* [TASK INSTRUCTIONS]: Retype every line from the start of the data down to and including the line with "The _Amazon_ includes". Skip the pictures.
INFORMATION SUPPLIED section start
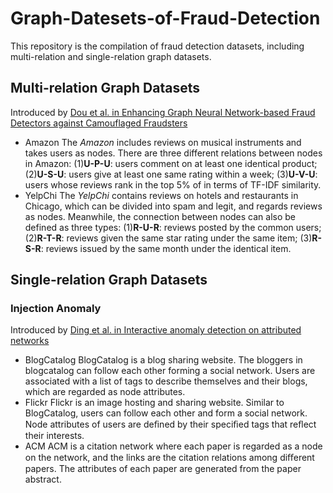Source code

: # Graph-Datesets-of-Fraud-Detection
This repository is the compilation of fraud detection datasets, including multi-relation and single-relation graph datasets.
## Multi-relation Graph Datasets
Introduced by [Dou et al. in Enhancing Graph Neural Network-based Fraud Detectors against Camouflaged Fraudsters](https://dl.acm.org/doi/abs/10.1145/3340531.3411903)
* Amazon
The _Amazon_ includes reviews on musical instruments and takes users as nodes.
There are three different relations between nodes in Amazon: (1)__U-P-U__: users comment on at least one identical product; (2)__U-S-U__: users give at least one same rating within a week;  (3)__U-V-U__: users whose reviews rank in the top 5\% of in terms of TF-IDF similarity. 
* YelpChi
The _YelpChi_ contains reviews on hotels and restaurants in Chicago, which can be divided into spam and legit, and regards reviews as nodes. Meanwhile, the connection between nodes can also be defined as three types: (1)__R-U-R__: reviews posted by the common users; (2)__R-T-R__: reviews given the same star rating under the same item; (3)__R-S-R__: reviews issued by the same month under the identical item.
## Single-relation Graph Datasets
### Injection Anomaly

Introduced by [Ding et al. in Interactive anomaly detection on attributed networks](https://dl.acm.org/doi/abs/10.1145/3289600.3290964)

- BlogCatalog
BlogCatalog is a blog sharing website. The bloggers in blogcatalog can follow each other forming a social network. Users are associated with a list of tags to describe themselves and their blogs, which are regarded as node attributes.
- Flickr
Flickr is an image hosting and sharing website. Similar to BlogCatalog, users can follow each other and form a social network. Node attributes of users are deﬁned by their speciﬁed tags that reﬂect their interests.
- ACM
ACM is a citation network where each paper is regarded as a node on the network, and the links are the citation relations among diﬀerent papers. The attributes of each paper are generated from the paper abstract.
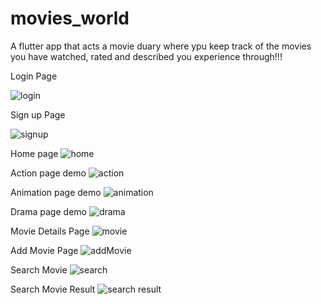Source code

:# movies_world

A flutter app that acts a movie duary where ypu keep track of the movies you have watched, rated and described you experience through!!!

Login Page

![login](https://github.com/aj17i/movies_world/assets/89919354/fd40827e-8ae5-411f-81c8-a29c42d9a9e4)

Sign up Page

![signup](https://github.com/aj17i/movies_world/assets/89919354/6b2ca15b-3577-42d2-b256-2c7a4521b029)

Home page
![home](https://github.com/aj17i/movies_world/assets/89919354/70818ae0-b88d-412b-b505-852d19a56f47)

Action page demo
![action](https://github.com/aj17i/movies_world/assets/89919354/e078041f-852e-4678-a224-dd18b17ac9d4)


Animation page demo
![animation](https://github.com/aj17i/movies_world/assets/89919354/d39f084c-37ea-4122-ac10-084ec0c371d1)


Drama page demo
![drama](https://github.com/aj17i/movies_world/assets/89919354/ee8c2b6f-dea8-481e-be2f-16c42331e39b)

Movie Details Page
![movie](https://github.com/aj17i/movies_world/assets/89919354/f16014c9-c2bc-40c7-9324-d5b208e40a99)

Add Movie Page
![addMovie](https://github.com/aj17i/movies_world/assets/89919354/f1780fc7-ccbd-4b23-81ac-5d009c2293cf)

Search Movie
![search](https://github.com/aj17i/movies_world/assets/89919354/306a6d50-62f1-4b87-b3e9-e38bcc687de6)

Search Movie Result
![search result](https://github.com/aj17i/movies_world/assets/89919354/7066ca57-f1cd-494a-8000-d483c8d8781f)
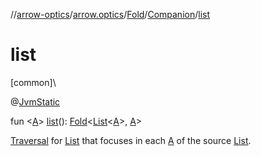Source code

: //[arrow-optics](../../../../index.md)/[arrow.optics](../../index.md)/[Fold](../index.md)/[Companion](index.md)/[list](list.md)

# list

[common]\

@[JvmStatic](https://kotlinlang.org/api/latest/jvm/stdlib/kotlin.jvm/-jvm-static/index.html)

fun &lt;[A](list.md)&gt; [list](list.md)(): [Fold](../index.md)&lt;[List](https://kotlinlang.org/api/latest/jvm/stdlib/kotlin.collections/-list/index.html)&lt;[A](list.md)&gt;, [A](list.md)&gt;

[Traversal](../../index.md#153853783%2FClasslikes%2F-617900156) for [List](https://kotlinlang.org/api/latest/jvm/stdlib/kotlin.collections/-list/index.html) that focuses in each [A](list.md) of the source [List](https://kotlinlang.org/api/latest/jvm/stdlib/kotlin.collections/-list/index.html).
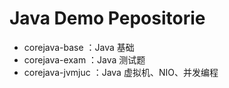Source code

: Java Demo Pepositorie
====================
- corejava-base ：Java 基础
- corejava-exam ：Java 测试题 
- corejava-jvmjuc ：Java 虚拟机、NIO、并发编程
INFORMATION SUPPLIED section end
* [REPLY]:
Source code

: # Graph-Datesets-of-Fraud-Detection
This repository is the compilation of fraud detection datasets, including multi-relation and single-relation graph datasets.
## Multi-relation Graph Datasets
Introduced by [Dou et al. in Enhancing Graph Neural Network-based Fraud Detectors against Camouflaged Fraudsters](https://dl.acm.org/doi/abs/10.1145/3340531.3411903)
* Amazon
The _Amazon_ includes reviews on musical instruments and takes users as nodes.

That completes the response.